▼

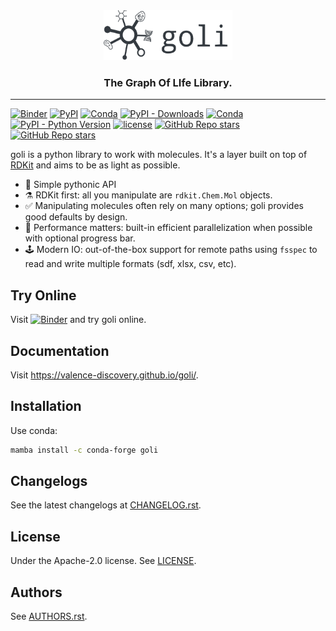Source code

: <div align="center">
    <img src="docs/images/logo-title.png" height="80px">
    <h3>The Graph Of LIfe Library.</h3>
</div>

---

[![Binder](http://mybinder.org/badge_logo.svg)](https://mybinder.org/v2/gh/valence-discovery/goli/master?urlpath=lab/tree/docs/tutorials/)
[![PyPI](https://img.shields.io/pypi/v/goli)](https://pypi.org/project/goli/)
[![Conda](https://img.shields.io/conda/v/conda-forge/goli?label=conda&color=success)](https://anaconda.org/conda-forge/goli)
[![PyPI - Downloads](https://img.shields.io/pypi/dm/goli)](https://pypi.org/project/goli/)
[![Conda](https://img.shields.io/conda/dn/conda-forge/goli)](https://anaconda.org/conda-forge/goli)
[![PyPI - Python Version](https://img.shields.io/pypi/pyversions/goli)](https://pypi.org/project/goli/)
[![license](https://img.shields.io/badge/License-Apache%202.0-blue.svg)](https://github.com/valence-discovery/goli/blob/master/LICENSE)
[![GitHub Repo stars](https://img.shields.io/github/stars/valence-discovery/goli)](https://github.com/valence-discovery/goli/stargazers)
[![GitHub Repo stars](https://img.shields.io/github/forks/valence-discovery/goli)](https://github.com/valence-discovery/goli/network/members)

goli is a python library to work with molecules. It's a layer built on top of [RDKit](https://www.rdkit.org/) and aims to be as light as possible.

- 🐍 Simple pythonic API
- ⚗️ RDKit first: all you manipulate are `rdkit.Chem.Mol` objects.
- ✅ Manipulating molecules often rely on many options; goli provides good defaults by design.
- 🧠 Performance matters: built-in efficient parallelization when possible with optional progress bar.
- 🕹️ Modern IO: out-of-the-box support for remote paths using `fsspec` to read and write multiple formats (sdf, xlsx, csv, etc).

## Try Online

Visit [![Binder](http://mybinder.org/badge_logo.svg)](https://mybinder.org/v2/gh/valence-discovery/goli/master?urlpath=lab/tree/docs/*tutorials*.ipynb) and try goli online.

## Documentation

Visit https://valence-discovery.github.io/goli/.

## Installation

Use conda:

```bash
mamba install -c conda-forge goli
```

## Changelogs

See the latest changelogs at [CHANGELOG.rst](./CHANGELOG.rst).

## License

Under the Apache-2.0 license. See [LICENSE](LICENSE).

## Authors

See [AUTHORS.rst](./AUTHORS.rst).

▲

▶ ACTION ITEM: Repeat, word for word, the lines above between the line holding "## Try Online" and the line holding "Under the Apache-2.0", inclusive; omit everything else.

▶ OUTPUT FOR THIS EXERCISE:
## Try Online

Visit [![Binder](http://mybinder.org/badge_logo.svg)](https://mybinder.org/v2/gh/valence-discovery/goli/master?urlpath=lab/tree/docs/*tutorials*.ipynb) and try goli online.

## Documentation

Visit https://valence-discovery.github.io/goli/.

## Installation

Use conda:

```bash
mamba install -c conda-forge goli
```

## Changelogs

See the latest changelogs at [CHANGELOG.rst](./CHANGELOG.rst).

## License

Under the Apache-2.0 license. See [LICENSE](LICENSE).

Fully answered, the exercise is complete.